Vestibular Information
The stimuli associated with the vestibular system are linear acceleration (gravity) and angular acceleration/deceleration. Gravity, acceleration, and deceleration are detected by evaluating the inertia on receptive cells in the vestibular system. Gravity is detected through head position, while angular acceleration and deceleration are expressed through turning or tilting of the head.
The vestibular system has some similarities with the auditory system. It utilizes hair cells just like the auditory system, but it excites them in different ways. There are five vestibular receptor organs in the inner ear, all of which help to maintain balance: the utricle, the saccule, and three semicircular canals. Together, they make up what is known as the vestibular labyrinth . The utricle and saccule are most responsive to acceleration in a straight line, such as gravity. The roughly 30,000 hair cells in the utricle and 16,000 hair cells in the saccule lie below a gelatinous layer, with their stereocilia (singular: stereocilium) projecting into the gelatin. Embedded in this gelatin are calcium carbonate crystals, similar to tiny rocks. When the head is tilted, the crystals continue to be pulled straight down by gravity, but the new angle of the head causes the gelatin to shift, thereby bending the stereocilia. The bending of the stereocilia stimulates specific neurons that signal to the brain that the head is tilted, allowing the maintenance of balance. It is the vestibular branch of the vestibulocochlear cranial nerve that deals with balance.
Vestibular labrynth
The structure of the vestibular labyrinth is made up of five vestibular receptor organs in the inner ear: the utricle, the saccule, and three semicircular canals.

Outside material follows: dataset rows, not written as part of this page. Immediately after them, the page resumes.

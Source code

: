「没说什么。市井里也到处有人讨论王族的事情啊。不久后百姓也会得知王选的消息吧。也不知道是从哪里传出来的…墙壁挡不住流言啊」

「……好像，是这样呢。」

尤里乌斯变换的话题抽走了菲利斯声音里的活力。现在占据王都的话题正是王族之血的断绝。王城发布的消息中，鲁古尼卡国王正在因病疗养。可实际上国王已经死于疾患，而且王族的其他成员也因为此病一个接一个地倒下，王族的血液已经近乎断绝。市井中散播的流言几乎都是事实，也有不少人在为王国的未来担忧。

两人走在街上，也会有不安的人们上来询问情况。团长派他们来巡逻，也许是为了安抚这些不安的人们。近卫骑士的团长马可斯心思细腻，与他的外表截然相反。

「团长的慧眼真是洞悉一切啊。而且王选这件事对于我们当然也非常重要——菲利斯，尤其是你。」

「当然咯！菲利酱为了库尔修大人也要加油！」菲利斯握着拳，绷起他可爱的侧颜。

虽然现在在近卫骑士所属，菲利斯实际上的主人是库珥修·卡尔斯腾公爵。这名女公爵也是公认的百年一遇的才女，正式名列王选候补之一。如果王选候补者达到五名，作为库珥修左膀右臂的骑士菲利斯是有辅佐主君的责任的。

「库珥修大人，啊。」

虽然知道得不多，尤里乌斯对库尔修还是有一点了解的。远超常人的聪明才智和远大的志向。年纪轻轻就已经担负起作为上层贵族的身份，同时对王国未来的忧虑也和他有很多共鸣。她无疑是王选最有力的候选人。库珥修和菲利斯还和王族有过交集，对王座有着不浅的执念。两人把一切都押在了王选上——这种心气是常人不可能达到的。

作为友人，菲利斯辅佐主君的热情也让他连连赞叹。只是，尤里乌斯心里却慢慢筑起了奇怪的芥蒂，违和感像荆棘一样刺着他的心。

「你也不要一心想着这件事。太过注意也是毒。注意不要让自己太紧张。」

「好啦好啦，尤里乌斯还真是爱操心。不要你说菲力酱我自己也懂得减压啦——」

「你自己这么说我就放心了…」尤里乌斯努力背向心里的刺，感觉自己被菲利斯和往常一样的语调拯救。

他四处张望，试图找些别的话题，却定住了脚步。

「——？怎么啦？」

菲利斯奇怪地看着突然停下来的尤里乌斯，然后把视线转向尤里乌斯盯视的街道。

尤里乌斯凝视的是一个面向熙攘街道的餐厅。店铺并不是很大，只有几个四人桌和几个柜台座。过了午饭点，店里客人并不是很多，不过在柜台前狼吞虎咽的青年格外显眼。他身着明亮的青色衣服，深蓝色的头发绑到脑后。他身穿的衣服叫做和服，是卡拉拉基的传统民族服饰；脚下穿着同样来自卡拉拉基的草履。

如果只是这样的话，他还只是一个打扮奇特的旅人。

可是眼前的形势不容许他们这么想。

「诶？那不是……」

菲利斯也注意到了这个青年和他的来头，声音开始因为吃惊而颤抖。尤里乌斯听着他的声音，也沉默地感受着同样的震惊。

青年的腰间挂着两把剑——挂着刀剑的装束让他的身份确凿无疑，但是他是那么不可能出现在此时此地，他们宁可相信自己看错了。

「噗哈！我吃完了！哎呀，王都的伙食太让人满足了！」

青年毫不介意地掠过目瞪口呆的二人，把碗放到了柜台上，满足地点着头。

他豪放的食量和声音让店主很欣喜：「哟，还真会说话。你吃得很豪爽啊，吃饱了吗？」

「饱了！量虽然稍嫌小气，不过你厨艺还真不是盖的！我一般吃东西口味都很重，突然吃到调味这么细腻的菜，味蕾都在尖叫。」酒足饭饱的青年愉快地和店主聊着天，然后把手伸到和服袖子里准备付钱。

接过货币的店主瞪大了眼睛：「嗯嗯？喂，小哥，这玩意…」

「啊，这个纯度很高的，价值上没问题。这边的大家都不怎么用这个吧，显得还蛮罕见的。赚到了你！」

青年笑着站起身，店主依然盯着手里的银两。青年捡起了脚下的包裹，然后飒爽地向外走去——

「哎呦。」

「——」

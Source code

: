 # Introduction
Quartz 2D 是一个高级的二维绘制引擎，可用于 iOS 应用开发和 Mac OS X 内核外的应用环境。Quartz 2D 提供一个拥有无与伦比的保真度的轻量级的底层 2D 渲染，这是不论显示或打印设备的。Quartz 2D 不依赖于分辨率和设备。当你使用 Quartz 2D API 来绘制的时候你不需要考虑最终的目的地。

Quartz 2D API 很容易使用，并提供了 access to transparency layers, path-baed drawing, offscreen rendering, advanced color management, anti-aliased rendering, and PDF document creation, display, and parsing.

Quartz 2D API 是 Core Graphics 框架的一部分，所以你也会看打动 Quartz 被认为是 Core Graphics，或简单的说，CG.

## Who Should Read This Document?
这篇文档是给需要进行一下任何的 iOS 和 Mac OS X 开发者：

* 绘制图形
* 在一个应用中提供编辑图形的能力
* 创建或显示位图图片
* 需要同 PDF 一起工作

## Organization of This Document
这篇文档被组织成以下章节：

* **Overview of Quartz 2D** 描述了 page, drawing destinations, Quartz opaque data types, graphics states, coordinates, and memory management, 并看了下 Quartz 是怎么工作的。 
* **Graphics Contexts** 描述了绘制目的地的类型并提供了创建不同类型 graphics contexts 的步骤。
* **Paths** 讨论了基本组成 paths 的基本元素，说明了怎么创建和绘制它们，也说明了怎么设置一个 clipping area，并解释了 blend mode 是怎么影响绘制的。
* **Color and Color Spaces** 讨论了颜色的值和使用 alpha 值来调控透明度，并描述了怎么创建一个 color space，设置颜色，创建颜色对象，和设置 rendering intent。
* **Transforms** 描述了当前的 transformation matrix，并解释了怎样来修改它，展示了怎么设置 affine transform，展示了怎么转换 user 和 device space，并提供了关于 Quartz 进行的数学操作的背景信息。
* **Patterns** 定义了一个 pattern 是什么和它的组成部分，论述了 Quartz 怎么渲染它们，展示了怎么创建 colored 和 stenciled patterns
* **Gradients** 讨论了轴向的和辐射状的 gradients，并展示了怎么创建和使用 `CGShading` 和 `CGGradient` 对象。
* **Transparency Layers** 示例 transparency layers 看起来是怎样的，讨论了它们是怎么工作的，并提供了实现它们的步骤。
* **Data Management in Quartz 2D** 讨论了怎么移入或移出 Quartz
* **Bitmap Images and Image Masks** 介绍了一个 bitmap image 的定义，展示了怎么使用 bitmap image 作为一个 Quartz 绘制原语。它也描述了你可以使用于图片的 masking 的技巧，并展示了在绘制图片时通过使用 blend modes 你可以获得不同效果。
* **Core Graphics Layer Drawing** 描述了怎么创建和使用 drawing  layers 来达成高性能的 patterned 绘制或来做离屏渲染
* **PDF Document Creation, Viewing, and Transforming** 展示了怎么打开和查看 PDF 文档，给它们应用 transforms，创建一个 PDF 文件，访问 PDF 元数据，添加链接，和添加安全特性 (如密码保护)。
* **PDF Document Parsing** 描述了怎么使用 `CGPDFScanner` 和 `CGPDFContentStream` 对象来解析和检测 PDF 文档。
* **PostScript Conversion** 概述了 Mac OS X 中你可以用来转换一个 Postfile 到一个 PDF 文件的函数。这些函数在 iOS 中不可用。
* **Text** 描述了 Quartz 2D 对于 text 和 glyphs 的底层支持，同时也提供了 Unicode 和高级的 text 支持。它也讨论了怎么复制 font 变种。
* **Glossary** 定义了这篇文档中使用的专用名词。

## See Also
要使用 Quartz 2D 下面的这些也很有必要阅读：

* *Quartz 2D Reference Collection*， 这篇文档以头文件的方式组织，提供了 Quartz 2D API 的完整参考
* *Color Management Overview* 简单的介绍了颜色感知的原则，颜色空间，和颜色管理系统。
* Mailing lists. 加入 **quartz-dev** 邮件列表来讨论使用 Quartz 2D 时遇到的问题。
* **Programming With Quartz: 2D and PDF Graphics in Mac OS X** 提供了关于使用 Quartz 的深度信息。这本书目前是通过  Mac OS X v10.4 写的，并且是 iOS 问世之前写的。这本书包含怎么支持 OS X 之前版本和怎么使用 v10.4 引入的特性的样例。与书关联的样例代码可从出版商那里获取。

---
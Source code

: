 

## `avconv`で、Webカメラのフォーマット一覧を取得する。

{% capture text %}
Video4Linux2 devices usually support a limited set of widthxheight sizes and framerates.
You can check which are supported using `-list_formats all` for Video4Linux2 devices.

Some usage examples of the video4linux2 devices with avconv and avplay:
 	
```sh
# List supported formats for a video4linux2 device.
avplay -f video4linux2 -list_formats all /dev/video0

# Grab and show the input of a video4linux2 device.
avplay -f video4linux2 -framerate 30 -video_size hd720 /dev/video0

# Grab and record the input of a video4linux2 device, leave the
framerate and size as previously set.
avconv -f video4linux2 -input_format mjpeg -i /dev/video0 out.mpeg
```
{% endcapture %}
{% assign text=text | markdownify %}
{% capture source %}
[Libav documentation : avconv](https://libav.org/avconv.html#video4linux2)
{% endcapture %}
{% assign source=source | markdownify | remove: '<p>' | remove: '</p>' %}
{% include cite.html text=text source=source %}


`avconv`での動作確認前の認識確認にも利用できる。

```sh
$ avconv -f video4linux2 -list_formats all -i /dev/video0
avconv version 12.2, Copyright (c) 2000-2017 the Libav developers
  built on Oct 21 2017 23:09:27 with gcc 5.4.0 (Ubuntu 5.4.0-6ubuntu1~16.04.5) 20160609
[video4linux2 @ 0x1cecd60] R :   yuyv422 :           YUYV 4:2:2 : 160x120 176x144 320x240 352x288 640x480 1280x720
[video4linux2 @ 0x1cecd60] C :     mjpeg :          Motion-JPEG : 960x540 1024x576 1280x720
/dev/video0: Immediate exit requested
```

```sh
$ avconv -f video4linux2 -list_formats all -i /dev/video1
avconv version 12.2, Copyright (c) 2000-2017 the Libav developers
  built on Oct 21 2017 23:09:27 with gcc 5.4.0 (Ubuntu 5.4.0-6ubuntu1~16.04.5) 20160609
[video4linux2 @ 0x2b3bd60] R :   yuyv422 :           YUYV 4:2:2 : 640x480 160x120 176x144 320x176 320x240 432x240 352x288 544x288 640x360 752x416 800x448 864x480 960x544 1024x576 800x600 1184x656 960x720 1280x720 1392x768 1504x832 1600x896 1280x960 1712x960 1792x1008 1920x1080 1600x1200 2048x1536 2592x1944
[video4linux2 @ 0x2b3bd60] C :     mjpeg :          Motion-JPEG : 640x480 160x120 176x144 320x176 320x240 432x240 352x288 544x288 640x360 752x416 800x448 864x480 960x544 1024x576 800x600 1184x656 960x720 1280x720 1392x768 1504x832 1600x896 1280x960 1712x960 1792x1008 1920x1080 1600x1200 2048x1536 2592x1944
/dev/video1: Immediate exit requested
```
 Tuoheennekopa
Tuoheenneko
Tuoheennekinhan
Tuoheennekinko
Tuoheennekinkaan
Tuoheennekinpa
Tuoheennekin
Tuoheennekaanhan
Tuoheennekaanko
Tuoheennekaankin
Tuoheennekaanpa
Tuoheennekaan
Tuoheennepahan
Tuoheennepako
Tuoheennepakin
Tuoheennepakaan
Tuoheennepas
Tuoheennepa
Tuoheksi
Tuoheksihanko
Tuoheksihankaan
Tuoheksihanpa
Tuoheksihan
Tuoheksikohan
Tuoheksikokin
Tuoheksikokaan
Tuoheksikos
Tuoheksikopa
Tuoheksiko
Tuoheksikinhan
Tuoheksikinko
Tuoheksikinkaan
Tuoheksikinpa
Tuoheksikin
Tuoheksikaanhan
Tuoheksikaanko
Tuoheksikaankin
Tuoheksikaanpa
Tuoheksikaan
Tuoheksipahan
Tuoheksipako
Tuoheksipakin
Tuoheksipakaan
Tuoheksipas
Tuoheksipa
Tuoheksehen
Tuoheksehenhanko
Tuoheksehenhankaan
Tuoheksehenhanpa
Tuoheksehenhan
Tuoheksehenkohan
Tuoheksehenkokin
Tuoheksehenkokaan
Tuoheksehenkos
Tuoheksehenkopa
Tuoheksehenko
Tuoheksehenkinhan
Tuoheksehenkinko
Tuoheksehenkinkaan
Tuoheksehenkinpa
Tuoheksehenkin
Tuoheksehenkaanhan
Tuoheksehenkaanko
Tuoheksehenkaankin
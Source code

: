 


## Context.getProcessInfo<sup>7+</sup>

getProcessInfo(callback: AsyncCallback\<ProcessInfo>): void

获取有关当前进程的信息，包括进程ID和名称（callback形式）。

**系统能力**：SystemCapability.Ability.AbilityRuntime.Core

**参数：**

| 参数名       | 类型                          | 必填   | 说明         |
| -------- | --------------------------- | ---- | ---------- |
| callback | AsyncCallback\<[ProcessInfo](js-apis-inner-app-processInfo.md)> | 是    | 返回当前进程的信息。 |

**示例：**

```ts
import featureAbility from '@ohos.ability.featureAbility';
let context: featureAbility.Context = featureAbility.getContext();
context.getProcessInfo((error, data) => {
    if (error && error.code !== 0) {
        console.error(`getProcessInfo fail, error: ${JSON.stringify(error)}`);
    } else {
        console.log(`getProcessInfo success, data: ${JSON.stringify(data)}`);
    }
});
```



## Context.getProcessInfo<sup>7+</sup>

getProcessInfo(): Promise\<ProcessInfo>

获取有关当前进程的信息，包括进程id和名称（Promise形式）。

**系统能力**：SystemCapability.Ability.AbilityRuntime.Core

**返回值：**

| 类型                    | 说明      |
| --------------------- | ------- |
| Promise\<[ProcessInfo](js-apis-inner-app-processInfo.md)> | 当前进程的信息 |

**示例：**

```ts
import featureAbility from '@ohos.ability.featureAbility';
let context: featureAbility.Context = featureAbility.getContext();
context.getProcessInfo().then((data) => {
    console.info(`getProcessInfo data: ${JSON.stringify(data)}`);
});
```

The fluid-filled semicircular canals are tubular loops set at oblique angles, arranged in three spatial planes. The base of each canal has a swelling that contains a cluster of hair cells. The hairs project into a gelatinous cap, the cupula, where they monitor angular acceleration and deceleration from rotation. They would be stimulated by driving your car around a corner, turning your head, or falling forward. One canal lies horizontally, while the other two lie at about 45 degree angles to the horizontal axis. When the brain processes input from all three canals together, it can detect angular acceleration or deceleration in three dimensions. When the head turns, the fluid in the canals shifts, thereby bending stereocilia and sending signals to the brain. Upon cessation of acceleration or deceleration, the movement of the fluid within the canals slows or stops. For example, imagine holding a glass of water. When moving forward, water may splash backwards onto the hand; when motion has stopped, water may splash forward onto the fingers. While in motion, the water settles in the glass and does not splash. Note that the canals are not sensitive to velocity itself, but to changes in velocity. In this way, moving forward at 60 mph with your eyes closed would not give the sensation of movement, but suddenly accelerating or braking would stimulate the receptors.
Higher Processing
Hair cells from the utricle, saccule, and semicircular canals also communicate through bipolar neurons to the cochlear nucleus in the medulla. Cochlear neurons send descending projections to the spinal cord and ascending projections to the pons, thalamus, and cerebellum. Connections to the cerebellum are important for coordinated movements. There are also projections to the temporal cortex, which account for feelings of dizziness; projections to autonomic nervous system areas in the brainstem, which account for motion sickness; and projections to the primary somatosensory cortex, which monitors subjective measurements of the external world and self-movement. People with lesions in the vestibular area of the somatosensory cortex see vertical objects in the world as being tilted. Finally, the vestibular signals project to certain optic muscles to coordinate eye and head movements.